_Assigned task_
Look through the records below for the line with "Then we could". Return that line and each one after it up to and including the line with "This eradicates all", exactly.
===== Records provided =====
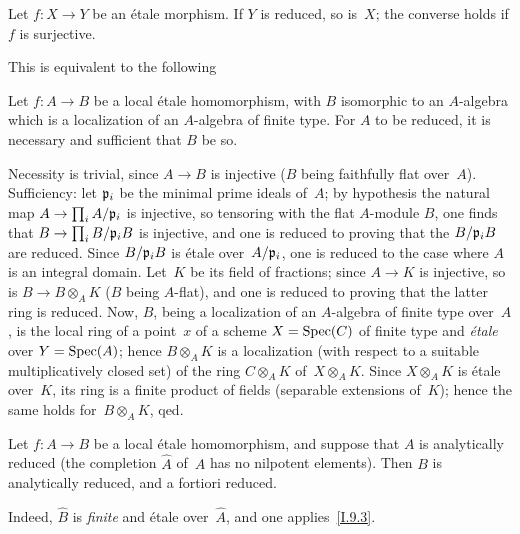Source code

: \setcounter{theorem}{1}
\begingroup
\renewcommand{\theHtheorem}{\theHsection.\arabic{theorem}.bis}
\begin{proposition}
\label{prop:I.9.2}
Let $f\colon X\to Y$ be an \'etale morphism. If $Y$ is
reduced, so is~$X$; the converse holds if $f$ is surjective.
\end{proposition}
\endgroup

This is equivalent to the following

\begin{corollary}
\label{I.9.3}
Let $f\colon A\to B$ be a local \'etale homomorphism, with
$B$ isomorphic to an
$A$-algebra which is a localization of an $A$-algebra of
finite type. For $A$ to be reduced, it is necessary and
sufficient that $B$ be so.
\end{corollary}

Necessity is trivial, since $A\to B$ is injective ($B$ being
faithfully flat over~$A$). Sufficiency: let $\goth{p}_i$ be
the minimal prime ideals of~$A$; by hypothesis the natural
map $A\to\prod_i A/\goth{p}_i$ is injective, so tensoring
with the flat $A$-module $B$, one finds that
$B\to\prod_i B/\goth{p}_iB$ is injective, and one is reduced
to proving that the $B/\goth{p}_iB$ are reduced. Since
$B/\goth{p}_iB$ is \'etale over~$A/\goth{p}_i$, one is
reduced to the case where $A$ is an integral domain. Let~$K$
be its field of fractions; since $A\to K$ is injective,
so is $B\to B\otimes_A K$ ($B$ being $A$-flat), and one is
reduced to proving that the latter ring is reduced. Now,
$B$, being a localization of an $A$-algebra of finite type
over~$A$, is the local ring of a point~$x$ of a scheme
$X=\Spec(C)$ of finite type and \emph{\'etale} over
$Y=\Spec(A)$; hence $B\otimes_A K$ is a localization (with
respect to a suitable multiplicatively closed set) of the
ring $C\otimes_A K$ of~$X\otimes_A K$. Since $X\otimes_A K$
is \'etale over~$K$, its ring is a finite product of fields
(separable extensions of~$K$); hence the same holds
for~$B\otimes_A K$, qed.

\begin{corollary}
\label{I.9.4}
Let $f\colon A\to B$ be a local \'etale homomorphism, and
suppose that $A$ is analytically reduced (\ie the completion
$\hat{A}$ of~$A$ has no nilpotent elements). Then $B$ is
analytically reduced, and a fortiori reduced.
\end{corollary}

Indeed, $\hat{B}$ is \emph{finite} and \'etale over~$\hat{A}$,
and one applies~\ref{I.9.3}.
=====
===== Records provided =====
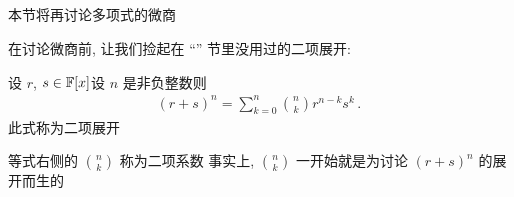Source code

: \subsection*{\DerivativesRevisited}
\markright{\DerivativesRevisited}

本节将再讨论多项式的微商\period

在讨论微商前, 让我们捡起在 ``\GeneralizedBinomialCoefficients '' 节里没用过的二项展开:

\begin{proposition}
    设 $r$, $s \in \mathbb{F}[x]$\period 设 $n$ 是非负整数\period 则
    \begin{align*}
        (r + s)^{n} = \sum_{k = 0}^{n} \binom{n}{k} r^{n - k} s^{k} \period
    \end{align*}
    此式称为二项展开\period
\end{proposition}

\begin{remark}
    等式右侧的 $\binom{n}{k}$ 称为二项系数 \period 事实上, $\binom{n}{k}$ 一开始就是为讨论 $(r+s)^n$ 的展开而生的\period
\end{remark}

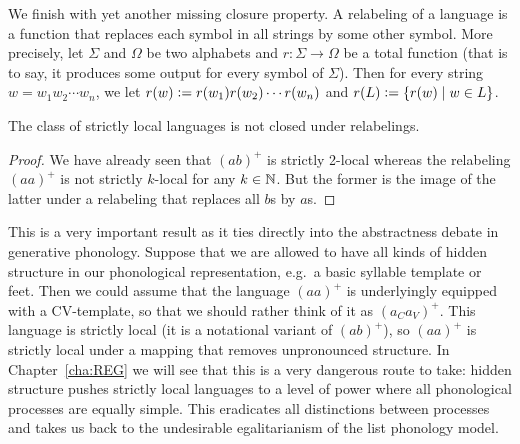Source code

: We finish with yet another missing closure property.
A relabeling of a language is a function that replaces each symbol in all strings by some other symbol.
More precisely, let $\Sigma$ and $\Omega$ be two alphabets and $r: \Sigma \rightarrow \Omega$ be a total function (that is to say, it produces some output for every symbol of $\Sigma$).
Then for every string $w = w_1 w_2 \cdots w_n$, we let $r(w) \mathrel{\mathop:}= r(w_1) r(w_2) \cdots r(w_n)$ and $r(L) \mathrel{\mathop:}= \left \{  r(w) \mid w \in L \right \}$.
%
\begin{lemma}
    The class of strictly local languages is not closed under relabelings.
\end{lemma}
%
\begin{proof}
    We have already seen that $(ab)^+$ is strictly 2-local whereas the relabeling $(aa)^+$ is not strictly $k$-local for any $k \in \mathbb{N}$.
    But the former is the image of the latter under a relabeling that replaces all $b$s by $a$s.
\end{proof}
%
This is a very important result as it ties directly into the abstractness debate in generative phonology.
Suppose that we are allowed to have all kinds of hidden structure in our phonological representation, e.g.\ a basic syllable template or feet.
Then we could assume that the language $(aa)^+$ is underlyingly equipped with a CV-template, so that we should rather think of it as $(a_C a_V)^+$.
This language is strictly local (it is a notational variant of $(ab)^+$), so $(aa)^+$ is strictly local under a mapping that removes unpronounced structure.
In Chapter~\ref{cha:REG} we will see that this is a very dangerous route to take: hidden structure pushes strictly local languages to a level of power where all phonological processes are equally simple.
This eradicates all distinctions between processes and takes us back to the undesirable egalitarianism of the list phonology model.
=====
_Written reply_
Then we could assume that the language $(aa)^+$ is underlyingly equipped with a CV-template, so that we should rather think of it as $(a_C a_V)^+$.
This language is strictly local (it is a notational variant of $(ab)^+$), so $(aa)^+$ is strictly local under a mapping that removes unpronounced structure.
In Chapter~\ref{cha:REG} we will see that this is a very dangerous route to take: hidden structure pushes strictly local languages to a level of power where all phonological processes are equally simple.
This eradicates all distinctions between processes and takes us back to the undesirable egalitarianism of the list phonology model.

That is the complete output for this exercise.